[[ DATASET RECORDS open ]]

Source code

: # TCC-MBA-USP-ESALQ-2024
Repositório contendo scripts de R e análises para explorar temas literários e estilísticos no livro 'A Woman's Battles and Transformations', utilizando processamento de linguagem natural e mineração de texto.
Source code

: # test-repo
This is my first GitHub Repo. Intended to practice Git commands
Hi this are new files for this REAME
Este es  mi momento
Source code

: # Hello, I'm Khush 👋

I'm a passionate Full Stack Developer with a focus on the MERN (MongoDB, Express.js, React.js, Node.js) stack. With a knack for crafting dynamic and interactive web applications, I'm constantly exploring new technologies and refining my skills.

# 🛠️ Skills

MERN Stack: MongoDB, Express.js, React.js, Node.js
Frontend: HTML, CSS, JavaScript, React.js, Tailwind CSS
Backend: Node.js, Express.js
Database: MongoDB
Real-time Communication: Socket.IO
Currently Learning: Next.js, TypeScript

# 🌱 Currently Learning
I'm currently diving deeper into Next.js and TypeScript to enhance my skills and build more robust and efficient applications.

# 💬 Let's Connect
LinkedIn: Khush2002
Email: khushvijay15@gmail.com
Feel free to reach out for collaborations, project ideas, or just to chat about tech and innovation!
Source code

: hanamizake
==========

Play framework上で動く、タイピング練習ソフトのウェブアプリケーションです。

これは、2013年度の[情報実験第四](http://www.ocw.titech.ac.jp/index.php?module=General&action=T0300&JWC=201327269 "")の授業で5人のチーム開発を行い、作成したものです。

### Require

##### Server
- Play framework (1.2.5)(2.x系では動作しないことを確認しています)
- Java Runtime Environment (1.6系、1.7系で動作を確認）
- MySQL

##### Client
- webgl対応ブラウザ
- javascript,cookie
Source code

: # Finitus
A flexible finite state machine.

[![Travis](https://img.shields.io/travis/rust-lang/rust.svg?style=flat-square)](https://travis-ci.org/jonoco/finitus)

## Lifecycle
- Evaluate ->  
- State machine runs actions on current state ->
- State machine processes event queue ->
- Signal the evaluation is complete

[[ DATASET RECORDS closed ]]

=== YOUR ASSIGNMENT ===
Your answer should consist solely of the lines from the one containing "これは、2013年度の[情報" through the last line of the listing, written out word for word.

=== RESULT OF THE TASK ===
これは、2013年度の[情報実験第四](http://www.ocw.titech.ac.jp/index.php?module=General&action=T0300&JWC=201327269 "")の授業で5人のチーム開発を行い、作成したものです。

### Require

##### Server
- Play framework (1.2.5)(2.x系では動作しないことを確認しています)
- Java Runtime Environment (1.6系、1.7系で動作を確認）
- MySQL

##### Client
- webgl対応ブラウザ
- javascript,cookie
Source code

: # Finitus
A flexible finite state machine.

[![Travis](https://img.shields.io/travis/rust-lang/rust.svg?style=flat-square)](https://travis-ci.org/jonoco/finitus)

## Lifecycle
- Evaluate ->  
- State machine runs actions on current state ->
- State machine processes event queue ->
- Signal the evaluation is complete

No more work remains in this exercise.